═════ DATA FOR ANALYSIS

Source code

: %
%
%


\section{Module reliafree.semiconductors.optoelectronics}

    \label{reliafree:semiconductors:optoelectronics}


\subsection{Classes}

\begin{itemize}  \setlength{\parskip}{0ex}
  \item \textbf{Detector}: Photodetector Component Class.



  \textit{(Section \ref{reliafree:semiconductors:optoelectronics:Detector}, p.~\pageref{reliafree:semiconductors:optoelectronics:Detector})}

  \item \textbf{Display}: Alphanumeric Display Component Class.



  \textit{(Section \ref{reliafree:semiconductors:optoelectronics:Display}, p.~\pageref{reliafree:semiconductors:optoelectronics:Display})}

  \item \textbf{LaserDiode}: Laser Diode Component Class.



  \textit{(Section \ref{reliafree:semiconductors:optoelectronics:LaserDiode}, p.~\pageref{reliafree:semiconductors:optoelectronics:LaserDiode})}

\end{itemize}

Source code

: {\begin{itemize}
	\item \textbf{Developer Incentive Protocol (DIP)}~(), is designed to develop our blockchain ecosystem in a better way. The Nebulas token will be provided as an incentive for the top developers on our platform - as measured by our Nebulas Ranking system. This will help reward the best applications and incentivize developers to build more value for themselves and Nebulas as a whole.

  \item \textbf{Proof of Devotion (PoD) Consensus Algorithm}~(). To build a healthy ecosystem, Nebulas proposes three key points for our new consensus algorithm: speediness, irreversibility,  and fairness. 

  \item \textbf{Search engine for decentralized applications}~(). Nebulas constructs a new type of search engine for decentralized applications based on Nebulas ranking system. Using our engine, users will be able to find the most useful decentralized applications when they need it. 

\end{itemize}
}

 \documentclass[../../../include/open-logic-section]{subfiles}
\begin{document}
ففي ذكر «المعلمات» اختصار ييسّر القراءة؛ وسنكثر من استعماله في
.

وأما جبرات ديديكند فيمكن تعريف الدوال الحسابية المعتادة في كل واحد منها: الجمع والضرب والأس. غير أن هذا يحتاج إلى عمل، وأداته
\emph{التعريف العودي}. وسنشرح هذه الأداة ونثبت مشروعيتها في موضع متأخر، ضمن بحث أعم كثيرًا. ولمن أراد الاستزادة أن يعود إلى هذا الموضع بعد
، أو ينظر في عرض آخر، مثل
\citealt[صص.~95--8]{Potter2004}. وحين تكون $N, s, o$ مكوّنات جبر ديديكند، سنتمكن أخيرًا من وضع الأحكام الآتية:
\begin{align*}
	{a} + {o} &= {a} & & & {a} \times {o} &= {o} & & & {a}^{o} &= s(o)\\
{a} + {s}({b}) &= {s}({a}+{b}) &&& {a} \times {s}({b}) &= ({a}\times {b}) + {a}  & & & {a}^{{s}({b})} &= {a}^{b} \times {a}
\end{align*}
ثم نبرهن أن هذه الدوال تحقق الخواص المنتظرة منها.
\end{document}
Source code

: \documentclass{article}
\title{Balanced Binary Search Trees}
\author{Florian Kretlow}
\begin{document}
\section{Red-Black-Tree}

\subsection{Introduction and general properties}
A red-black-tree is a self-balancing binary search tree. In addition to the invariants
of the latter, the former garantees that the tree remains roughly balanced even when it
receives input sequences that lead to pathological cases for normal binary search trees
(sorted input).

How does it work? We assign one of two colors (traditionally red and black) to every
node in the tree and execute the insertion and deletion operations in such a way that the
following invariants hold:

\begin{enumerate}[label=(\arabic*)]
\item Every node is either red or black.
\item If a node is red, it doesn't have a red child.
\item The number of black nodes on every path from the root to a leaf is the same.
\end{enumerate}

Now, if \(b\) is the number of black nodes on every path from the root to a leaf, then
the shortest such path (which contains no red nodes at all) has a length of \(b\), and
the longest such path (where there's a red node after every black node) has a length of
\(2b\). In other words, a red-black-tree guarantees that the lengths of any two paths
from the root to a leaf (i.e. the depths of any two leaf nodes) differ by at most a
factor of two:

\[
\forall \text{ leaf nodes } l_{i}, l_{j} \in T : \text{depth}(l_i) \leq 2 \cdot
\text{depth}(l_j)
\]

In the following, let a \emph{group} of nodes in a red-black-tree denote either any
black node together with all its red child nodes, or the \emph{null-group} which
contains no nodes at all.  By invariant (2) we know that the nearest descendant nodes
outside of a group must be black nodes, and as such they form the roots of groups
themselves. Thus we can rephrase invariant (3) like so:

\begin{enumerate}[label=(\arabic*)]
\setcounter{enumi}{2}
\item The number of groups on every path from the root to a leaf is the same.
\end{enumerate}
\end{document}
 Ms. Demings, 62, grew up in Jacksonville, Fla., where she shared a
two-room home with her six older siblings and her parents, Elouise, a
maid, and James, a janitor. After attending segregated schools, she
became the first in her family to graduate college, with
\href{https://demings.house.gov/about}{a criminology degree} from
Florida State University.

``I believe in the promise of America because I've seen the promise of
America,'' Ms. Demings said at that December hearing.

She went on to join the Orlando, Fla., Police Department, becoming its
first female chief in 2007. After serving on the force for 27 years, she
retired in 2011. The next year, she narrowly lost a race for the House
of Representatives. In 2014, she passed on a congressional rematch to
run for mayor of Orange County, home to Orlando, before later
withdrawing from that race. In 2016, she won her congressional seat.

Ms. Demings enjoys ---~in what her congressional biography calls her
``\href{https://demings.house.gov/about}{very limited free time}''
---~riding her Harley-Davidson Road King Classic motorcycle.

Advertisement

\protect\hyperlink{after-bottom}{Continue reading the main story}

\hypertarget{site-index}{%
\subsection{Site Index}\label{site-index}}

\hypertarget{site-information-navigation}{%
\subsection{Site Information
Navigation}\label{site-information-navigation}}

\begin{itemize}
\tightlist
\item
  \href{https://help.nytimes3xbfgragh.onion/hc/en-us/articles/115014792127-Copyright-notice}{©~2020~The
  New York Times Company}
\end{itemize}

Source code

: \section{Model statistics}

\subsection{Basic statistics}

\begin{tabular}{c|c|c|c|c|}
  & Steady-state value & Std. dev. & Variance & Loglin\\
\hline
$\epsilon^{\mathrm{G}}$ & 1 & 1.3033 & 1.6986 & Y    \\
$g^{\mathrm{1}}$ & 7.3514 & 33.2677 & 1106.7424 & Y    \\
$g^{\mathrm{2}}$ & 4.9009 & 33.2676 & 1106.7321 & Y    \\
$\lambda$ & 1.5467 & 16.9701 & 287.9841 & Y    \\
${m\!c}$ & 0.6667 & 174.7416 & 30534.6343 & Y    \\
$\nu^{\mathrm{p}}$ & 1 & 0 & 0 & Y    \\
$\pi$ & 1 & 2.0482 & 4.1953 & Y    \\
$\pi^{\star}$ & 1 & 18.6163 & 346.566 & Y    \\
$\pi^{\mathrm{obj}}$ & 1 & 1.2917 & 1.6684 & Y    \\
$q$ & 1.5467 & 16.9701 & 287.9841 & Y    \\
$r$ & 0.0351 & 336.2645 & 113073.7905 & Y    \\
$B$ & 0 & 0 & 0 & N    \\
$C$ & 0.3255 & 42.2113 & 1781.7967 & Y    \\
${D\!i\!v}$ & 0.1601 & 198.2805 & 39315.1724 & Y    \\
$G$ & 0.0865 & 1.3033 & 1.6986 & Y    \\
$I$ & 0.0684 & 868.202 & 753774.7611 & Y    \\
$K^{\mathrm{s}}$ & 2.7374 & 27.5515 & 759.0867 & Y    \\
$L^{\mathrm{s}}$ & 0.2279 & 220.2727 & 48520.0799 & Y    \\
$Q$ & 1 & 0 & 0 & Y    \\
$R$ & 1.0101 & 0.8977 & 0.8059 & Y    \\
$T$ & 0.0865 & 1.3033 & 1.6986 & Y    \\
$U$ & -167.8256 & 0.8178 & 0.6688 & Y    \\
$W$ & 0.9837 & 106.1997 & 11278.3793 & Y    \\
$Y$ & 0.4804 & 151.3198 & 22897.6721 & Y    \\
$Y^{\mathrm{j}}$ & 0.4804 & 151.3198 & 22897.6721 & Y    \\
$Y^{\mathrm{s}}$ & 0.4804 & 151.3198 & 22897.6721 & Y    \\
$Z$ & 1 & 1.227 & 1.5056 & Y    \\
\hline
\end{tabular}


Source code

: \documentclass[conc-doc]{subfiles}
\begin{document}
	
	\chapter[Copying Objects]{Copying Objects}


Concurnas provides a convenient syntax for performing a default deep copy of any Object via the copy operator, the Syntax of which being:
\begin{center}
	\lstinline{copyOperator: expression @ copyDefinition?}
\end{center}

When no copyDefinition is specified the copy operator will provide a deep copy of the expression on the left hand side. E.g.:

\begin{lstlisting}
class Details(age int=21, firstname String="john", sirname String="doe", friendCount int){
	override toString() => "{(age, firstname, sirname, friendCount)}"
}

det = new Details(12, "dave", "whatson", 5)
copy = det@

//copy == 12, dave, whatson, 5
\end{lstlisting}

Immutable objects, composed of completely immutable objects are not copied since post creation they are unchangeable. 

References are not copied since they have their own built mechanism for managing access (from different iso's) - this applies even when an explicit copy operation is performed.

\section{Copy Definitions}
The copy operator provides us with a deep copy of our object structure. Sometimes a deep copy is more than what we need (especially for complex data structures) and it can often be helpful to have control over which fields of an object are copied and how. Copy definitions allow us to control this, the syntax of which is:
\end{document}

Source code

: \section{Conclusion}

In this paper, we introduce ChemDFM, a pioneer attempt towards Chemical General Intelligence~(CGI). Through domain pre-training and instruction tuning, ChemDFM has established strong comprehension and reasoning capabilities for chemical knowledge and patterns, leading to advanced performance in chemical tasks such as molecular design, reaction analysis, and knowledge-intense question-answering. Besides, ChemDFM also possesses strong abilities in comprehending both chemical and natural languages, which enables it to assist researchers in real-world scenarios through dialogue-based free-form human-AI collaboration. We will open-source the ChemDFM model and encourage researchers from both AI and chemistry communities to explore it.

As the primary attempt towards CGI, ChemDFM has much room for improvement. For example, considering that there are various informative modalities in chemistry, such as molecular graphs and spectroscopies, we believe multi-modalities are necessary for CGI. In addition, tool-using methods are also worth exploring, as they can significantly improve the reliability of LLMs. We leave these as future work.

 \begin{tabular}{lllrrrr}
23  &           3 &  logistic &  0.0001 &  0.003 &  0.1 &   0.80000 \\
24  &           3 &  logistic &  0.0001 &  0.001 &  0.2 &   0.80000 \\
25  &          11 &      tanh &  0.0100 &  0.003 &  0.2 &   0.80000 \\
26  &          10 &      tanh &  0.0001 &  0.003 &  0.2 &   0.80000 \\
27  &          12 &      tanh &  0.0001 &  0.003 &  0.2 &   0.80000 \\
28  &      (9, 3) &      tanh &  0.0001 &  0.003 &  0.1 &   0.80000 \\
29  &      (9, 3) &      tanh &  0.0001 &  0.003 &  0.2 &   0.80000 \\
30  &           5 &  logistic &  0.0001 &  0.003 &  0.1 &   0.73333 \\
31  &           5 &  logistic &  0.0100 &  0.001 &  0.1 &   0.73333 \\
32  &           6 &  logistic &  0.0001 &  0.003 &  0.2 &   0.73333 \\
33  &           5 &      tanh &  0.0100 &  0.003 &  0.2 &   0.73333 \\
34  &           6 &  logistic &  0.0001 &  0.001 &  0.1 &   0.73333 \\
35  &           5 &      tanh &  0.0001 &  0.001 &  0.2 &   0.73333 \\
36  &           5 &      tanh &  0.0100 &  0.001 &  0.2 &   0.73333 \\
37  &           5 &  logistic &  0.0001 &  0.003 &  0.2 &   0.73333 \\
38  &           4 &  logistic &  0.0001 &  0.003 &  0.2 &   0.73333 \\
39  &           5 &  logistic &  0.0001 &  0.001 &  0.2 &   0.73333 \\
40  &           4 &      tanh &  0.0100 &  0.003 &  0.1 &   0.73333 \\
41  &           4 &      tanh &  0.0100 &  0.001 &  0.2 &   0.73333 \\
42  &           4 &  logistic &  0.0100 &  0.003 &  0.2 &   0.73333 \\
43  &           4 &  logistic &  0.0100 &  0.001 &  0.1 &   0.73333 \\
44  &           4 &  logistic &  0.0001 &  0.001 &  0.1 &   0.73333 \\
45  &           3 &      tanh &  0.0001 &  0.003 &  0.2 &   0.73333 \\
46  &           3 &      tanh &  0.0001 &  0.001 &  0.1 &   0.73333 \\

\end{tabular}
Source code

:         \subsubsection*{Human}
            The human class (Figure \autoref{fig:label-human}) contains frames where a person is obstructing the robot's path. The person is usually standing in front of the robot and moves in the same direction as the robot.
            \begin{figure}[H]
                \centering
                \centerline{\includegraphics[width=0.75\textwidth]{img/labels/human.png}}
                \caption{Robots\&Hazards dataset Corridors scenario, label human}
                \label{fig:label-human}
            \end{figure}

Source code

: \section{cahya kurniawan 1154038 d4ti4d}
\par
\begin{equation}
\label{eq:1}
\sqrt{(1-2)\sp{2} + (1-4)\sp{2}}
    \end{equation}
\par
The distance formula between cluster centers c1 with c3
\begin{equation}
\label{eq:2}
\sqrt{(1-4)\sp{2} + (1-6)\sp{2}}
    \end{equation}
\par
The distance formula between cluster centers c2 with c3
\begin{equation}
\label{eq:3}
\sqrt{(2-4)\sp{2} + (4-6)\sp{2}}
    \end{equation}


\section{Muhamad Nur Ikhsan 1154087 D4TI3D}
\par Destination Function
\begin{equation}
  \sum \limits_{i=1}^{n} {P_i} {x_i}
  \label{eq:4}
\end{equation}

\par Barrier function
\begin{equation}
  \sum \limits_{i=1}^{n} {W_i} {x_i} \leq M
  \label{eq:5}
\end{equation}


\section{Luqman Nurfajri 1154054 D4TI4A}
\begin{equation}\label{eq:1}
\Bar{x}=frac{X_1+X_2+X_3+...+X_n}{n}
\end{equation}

══════════

§ WORK TO BE COMPLETED
Return every line of the listing above where "chemistry" appears.

§ WRITTEN SOLUTION
In this paper, we introduce ChemDFM, a pioneer attempt towards Chemical General Intelligence~(CGI). Through domain pre-training and instruction tuning, ChemDFM has established strong comprehension and reasoning capabilities for chemical knowledge and patterns, leading to advanced performance in chemical tasks such as molecular design, reaction analysis, and knowledge-intense question-answering. Besides, ChemDFM also possesses strong abilities in comprehending both chemical and natural languages, which enables it to assist researchers in real-world scenarios through dialogue-based free-form human-AI collaboration. We will open-source the ChemDFM model and encourage researchers from both AI and chemistry communities to explore it.
As the primary attempt towards CGI, ChemDFM has much room for improvement. For example, considering that there are various informative modalities in chemistry, such as molecular graphs and spectroscopies, we believe multi-modalities are necessary for CGI. In addition, tool-using methods are also worth exploring, as they can significantly improve the reliability of LLMs. We leave these as future work.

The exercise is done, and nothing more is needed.